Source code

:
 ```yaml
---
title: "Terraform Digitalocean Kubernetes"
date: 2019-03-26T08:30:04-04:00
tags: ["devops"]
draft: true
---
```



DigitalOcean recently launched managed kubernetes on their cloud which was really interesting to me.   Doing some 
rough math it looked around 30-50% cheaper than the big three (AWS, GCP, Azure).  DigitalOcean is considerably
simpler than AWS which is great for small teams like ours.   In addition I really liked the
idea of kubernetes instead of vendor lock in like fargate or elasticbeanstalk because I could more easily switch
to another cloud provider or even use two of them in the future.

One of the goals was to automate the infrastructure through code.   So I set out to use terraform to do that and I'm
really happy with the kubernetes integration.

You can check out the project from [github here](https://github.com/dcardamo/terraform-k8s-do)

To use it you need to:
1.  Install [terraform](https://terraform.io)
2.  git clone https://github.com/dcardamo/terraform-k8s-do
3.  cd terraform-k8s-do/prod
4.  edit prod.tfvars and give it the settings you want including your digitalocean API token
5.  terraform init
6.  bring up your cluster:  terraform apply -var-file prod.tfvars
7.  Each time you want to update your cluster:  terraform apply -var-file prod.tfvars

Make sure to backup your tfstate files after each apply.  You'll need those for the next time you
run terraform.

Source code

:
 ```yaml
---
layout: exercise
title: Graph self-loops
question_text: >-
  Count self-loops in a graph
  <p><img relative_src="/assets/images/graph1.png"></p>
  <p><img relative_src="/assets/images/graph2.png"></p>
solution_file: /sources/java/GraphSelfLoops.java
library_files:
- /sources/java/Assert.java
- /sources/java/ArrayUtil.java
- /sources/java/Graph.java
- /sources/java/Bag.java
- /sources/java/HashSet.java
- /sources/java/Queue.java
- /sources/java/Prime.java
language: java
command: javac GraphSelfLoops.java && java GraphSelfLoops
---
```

○ ○ ○ ○

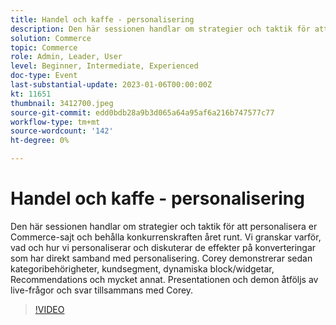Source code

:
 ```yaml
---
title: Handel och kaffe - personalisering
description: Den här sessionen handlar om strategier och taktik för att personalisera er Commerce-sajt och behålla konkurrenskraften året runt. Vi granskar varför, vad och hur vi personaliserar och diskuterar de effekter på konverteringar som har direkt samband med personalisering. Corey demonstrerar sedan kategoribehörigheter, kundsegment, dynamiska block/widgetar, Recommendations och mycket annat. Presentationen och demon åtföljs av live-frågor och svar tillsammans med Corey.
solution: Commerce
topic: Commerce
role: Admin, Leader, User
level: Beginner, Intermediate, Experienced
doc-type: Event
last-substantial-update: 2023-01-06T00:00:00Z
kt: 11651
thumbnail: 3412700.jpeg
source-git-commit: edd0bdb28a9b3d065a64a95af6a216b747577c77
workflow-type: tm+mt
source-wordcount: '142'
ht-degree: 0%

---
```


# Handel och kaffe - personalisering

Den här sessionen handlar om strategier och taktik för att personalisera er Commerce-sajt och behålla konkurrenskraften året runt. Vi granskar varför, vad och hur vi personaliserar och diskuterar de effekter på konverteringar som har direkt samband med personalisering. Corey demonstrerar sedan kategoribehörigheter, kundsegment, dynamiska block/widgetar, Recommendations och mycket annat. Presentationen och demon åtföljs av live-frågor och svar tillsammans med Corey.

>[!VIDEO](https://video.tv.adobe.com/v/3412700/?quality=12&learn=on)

○ ○ ○ ○

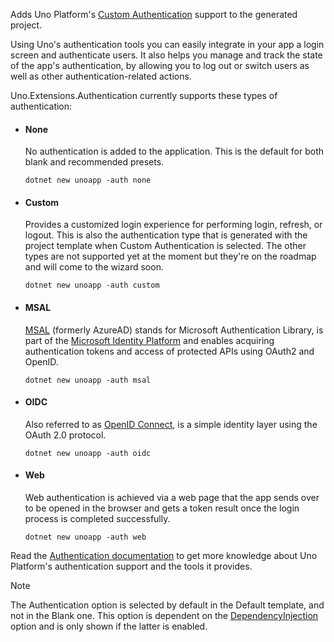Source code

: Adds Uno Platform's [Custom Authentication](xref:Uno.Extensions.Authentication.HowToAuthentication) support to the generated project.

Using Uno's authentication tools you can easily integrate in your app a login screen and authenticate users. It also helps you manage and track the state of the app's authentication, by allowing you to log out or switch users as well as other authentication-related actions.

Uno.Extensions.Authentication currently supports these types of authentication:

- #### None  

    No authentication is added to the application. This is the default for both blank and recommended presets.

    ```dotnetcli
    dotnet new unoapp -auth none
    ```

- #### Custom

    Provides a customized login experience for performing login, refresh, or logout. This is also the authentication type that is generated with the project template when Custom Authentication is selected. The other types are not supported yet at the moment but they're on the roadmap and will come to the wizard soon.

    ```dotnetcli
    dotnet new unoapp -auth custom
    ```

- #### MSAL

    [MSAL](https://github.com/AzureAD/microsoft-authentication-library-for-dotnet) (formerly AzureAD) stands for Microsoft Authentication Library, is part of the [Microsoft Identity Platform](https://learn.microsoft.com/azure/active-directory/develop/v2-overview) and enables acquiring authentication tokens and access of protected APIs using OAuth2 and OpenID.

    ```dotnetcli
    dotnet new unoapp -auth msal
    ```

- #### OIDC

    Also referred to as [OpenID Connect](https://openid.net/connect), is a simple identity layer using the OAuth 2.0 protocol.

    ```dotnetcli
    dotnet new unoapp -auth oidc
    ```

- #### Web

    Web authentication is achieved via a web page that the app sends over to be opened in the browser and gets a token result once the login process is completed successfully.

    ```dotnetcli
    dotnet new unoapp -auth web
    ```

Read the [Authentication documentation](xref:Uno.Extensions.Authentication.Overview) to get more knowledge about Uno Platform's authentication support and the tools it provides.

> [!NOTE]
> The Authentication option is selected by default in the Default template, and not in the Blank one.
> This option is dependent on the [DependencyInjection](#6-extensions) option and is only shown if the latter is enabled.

○ ○ ○ ○

◆ **EXERCISE DETAILS**:
Copy every line from the material in which the word "Commerce" can be found.

◆ **RESPONSE BOX**:
description: Den här sessionen handlar om strategier och taktik för att personalisera er Commerce-sajt och behålla konkurrenskraften året runt. Vi granskar varför, vad och hur vi personaliserar och diskuterar de effekter på konverteringar som har direkt samband med personalisering. Corey demonstrerar sedan kategoribehörigheter, kundsegment, dynamiska block/widgetar, Recommendations och mycket annat. Presentationen och demon åtföljs av live-frågor och svar tillsammans med Corey.
solution: Commerce
topic: Commerce
Den här sessionen handlar om strategier och taktik för att personalisera er Commerce-sajt och behålla konkurrenskraften året runt. Vi granskar varför, vad och hur vi personaliserar och diskuterar de effekter på konverteringar som har direkt samband med personalisering. Corey demonstrerar sedan kategoribehörigheter, kundsegment, dynamiska block/widgetar, Recommendations och mycket annat. Presentationen och demon åtföljs av live-frågor och svar tillsammans med Corey.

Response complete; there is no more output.